A: We use the fact that the 1-form
$$\eta = \frac{x dy - y dx}{x^2 + y^2}$$
has integral of $2 \pi$ over $\gamma_r(t) = (r \cos t, r \sin t)$.
Furthermore, if $\Gamma(0) = \Gamma(2\pi)$ and if the intervals $[\gamma(t), \Gamma(t)]$ do not contain $\mathbf{0}$ for any $t \in [0, 2 \pi]$, then the integral over $\Gamma$ is also zero.

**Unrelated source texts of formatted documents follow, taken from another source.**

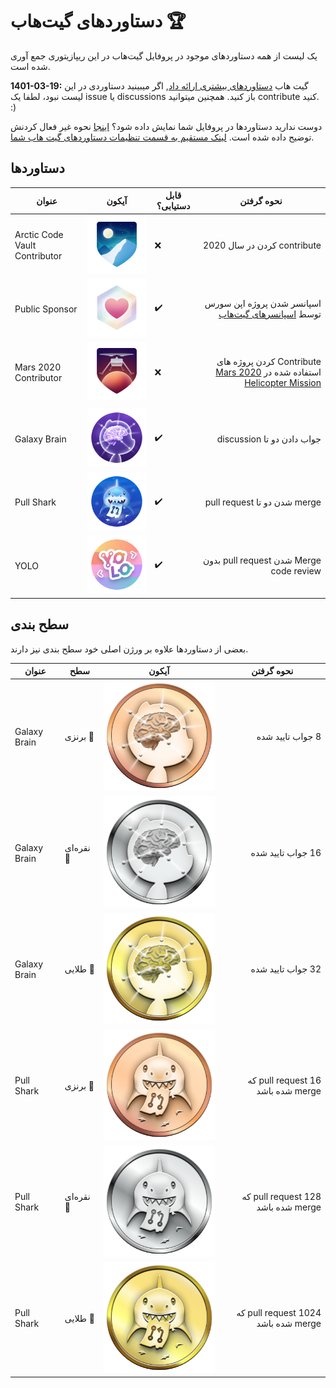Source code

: # دستاوردهای گیت‌هاب 🏆


یک لیست از همه دستاوردهای موجود در پروفایل گیت‌هاب در این ریپازیتوری جمع آوری شده است.



**1401-03-19:** گیت هاب [دستاورد‌های بیشتری ارائه داد](https://github.blog/2022-06-09-introducing-achievements-recognizing-the-many-stages-of-a-developers-coding-journey/), اگر میبینید دستاوردی در این لیست نبود، لطفا یک issue یا discussions باز کنید. همچنین میتوانید contribute کنید. :)


دوست ندارید دستاورد‌ها در پروفایل شما نمایش داده شود؟ [اینجا](https://docs.github.com/account-and-profile/setting-up-and-managing-your-github-profile/managing-contribution-settings-on-your-profile/showing-your-private-contributions-and-achievements-on-your-profile#changing-the-visibility-of-achievements) نحوه غیر فعال کردنش توضیح داده شده است. [لینک مستقیم به قسمت تنظیمات دستاورد‌های گیت هاب شما](https://github.com/settings/profile#profile-settings-heading).

## دستاوردها
| عنوان                         | آیکون                                                                                                 | قابل دستیابی؟                                                                                  | نحوه گرفتن                                                                                                                                     |
| ----------------------------- | ----------------------------------------------------------------------------------------------------- | ---------------------------------------------------------------------------------------------- | ---------------------------------------------------------------------------------------------------------------------------------------------- |
| Arctic Code Vault Contributor | ![Arctic Code Vault Contributor Achievement Badge](/images/arctic-code-vault-contributor-default.png) | ❌                                                                                              | <p dir="rtl"> contribute کردن در سال 2020</p>                                                                                                  |
| Public Sponsor                | ![GitHub Sponsor Achievement Badge](/images/public-sponsor-default.png)                               | ✔️                                                                                              | <p dir="rtl"> اسپانسر شدن پروژه اپن سورس توسط [اسپانسر‌های گیت‌هاب](https://github.com/sponsors)</p>                                             |
| Mars 2020 Contributor         | ![Mars 2020 Helicopter Contributor Achievement Badge](/images/mars-2020-contributor-default.png)      | ❌                                                                                              | <p dir="rtl"> Contribute کردن پروژه های استفاده شده در [Mars 2020 Helicopter Mission](https://github.com/readme/nasa-ingenuity-helicopter)</p> |
|                               |                                                                                                       | <!-- this empty row is intentional to separate the original achievements from the new ones --> |
| Galaxy Brain                  | ![Galaxy Brain Badge](/images/galaxy-brain-default.png)                                               | ✔️                                                                                              | <p dir="rtl"> جواب دادن دو  تا discussion </p>                                                                                                 |
| Pull Shark                    | ![Pull Shark Badge](/images/pull-shark-default.png)                                                   | ✔️                                                                                              | <p dir="rtl"> merge شدن دو تا pull request<p/>                                                                                                 |
| YOLO                          | ![YOLO Badge](/images/yolo-default.png)                                                               | ✔️                                                                                              | <p dir="rtl"> Merge شدن  pull request بدون code review<p/>                                                                                     |

## سطح بندی

بعضی از دستاوردها علاوه بر ورژن اصلی خود سطح‌ بندی نیز دارند.

| عنوان        | سطح       | آیکون                                                               | نحوه گرفتن                                            |
| ------------ | --------- | ------------------------------------------------------------------- | ----------------------------------------------------- |
| Galaxy Brain | برنزی 🥉   | ![Galaxy Brain Bronze Badge](/images/tiers/galaxy-brain-bronze.png) | <p dir="rtl"> 8 جواب تایید شده<p/>                    |
| Galaxy Brain | نقره‌ای 🥈  | ![Galaxy Brain Silver Badge](/images/tiers/galaxy-brain-silver.png) | <p dir="rtl"> 16 جواب تایید شده<p/>                   |
| Galaxy Brain | طلایی 🥇   | ![Galaxy Brain Gold Badge](/images/tiers/galaxy-brain-gold.png)     | <p dir="rtl"> 32 جواب تایید شده<p/>                   |
| Pull Shark   | برنزی 🥉   | ![Pull Shark Bronze Badge](/images/tiers/pull-shark-bronze.png)     | <p dir="rtl"> 16 pull request که merge شده باشد<p/>   |
| Pull Shark   | ‌نقره‌ای 🥈 | ![Pull Shark Silver Badge](/images/tiers/pull-shark-silver.png)     | <p dir="rtl"> 128 pull request که merge شده باشد<p/>  |
| Pull Shark   | طلایی 🥇   | ![Pull Shark Gold Badge](/images/tiers/pull-shark-gold.png)         | <p dir="rtl"> 1024 pull request که merge شده باشد<p/> |

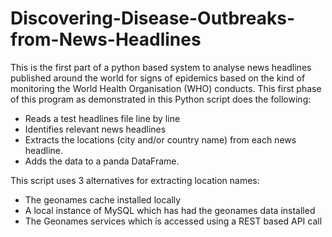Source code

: # Discovering-Disease-Outbreaks-from-News-Headlines

This is the first part of a python based system to analyse news headlines published around the world for signs of epidemics based on the kind of monitoring the World Health Organisation (WHO) conducts. This first phase of this program as demonstrated in this Python script does the following:

* Reads a test headlines file line by line
* Identifies relevant news headlines
* Extracts the locations (city and/or country name) from each news headline.
* Adds the data to a panda DataFrame.

This script uses 3 alternatives for extracting location names:

* The geonames cache installed locally
* A local instance of MySQL which has had the geonames data installed
* The Geonames services which is accessed using a REST based API call

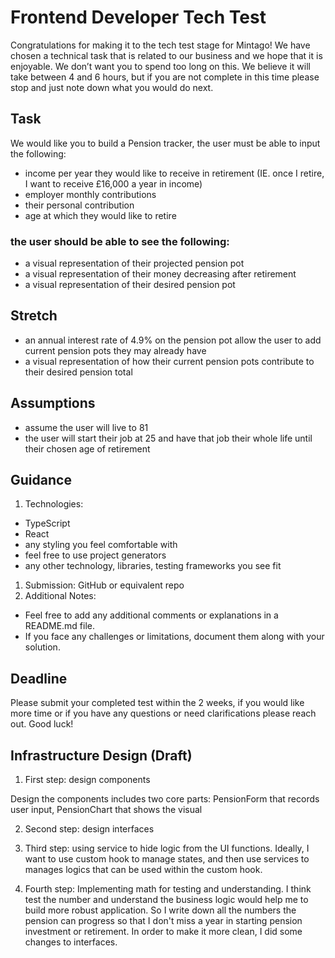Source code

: # Frontend Developer Tech Test

Congratulations for making it to the tech test stage for Mintago! We have chosen a
technical task that is related to our business and we hope that it is enjoyable. We
don’t want you to spend too long on this. We believe it will take between 4 and 6
hours, but if you are not complete in this time please stop and just note down what
you would do next.

## Task
We would like you to build a Pension tracker, the user must be able to input the
following:
- income per year they would like to receive in retirement (IE. once I retire, I want to receive £16,000 a year in income)
- employer monthly contributions
- their personal contribution
- age at which they would like to retire

### the user should be able to see the following:
- a visual representation of their projected pension pot
- a visual representation of their money decreasing after retirement
- a visual representation of their desired pension pot

## Stretch
- an annual interest rate of 4.9% on the pension pot
allow the user to add current pension pots they may already have
- a visual representation of how their current pension pots contribute to their desired pension total


## Assumptions
- assume the user will live to 81
- the user will start their job at 25 and have that job their whole life until their chosen age of retirement

## Guidance

1.  Technologies:
- TypeScript
- React
- any styling you feel comfortable with
- feel free to use project generators
- any other technology, libraries, testing frameworks you see fit
1. Submission:
GitHub or equivalent repo
1. Additional Notes:
- Feel free to add any additional comments or explanations in a README.md file.
- If you face any challenges or limitations, document them along with your solution.

## Deadline
Please submit your completed test within the 2 weeks, if you would like more time or
if you have any questions or need clarifications please reach out. Good luck!


## Infrastructure Design (Draft)
1. First step: design components

Design the components includes two core parts: PensionForm that records user input, PensionChart that shows the visual

2. Second step: design interfaces



3. Third step: using service to hide logic from the UI functions. Ideally, I want to use custom hook to manage states, and then use services to manages logics that can be used within the custom hook.

4. Fourth step: Implementing math for testing and understanding. I think test the number and understand the business logic would help me to build more robust application. So I write down all the numbers the pension can progress so that I don't miss a year in starting pension investment or retirement. In order to make it more clean, I did some changes to interfaces.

Now take $\Gamma(t) = (a \cos t, b \sin t)$. We have
\begin{align}
2\pi = \int_{\Gamma}\eta &= \int_{0}^{2\pi} \frac{a \cos t}{a^2 \cos^2 t + b^2 \sin^2 t} b \cos t + \frac{-b \sin t}{a^2 \cos^2 t + b^2 \sin^2 t} (-a \sin t) \\
&=\int_0^{2\pi} \frac{ab}{a^2 \cos^2 t + b^2 \sin^2 t}.
\end{align}

Proof of the statements stated above:
\begin{align} \int_{\gamma} \eta &= \int_0^{2\pi} \sum_{i=1}^2 a_i(\gamma(t)) \frac{\partial\gamma_i}{\partial t} \, dt\\ &= \int_0^{2\pi} -\frac{\sin t}{r} (-r \sin t) + \frac{\cos t}{r} r \cos t \, dt \\
&= \int_0^{2\pi} \sin^2 t + \cos^2 t \, dt = 2\pi.\end{align}
with $a_1 = \dfrac{-y}{x^2 + y^2}, a_2 = \dfrac{x}{x^2 + y^2}$. 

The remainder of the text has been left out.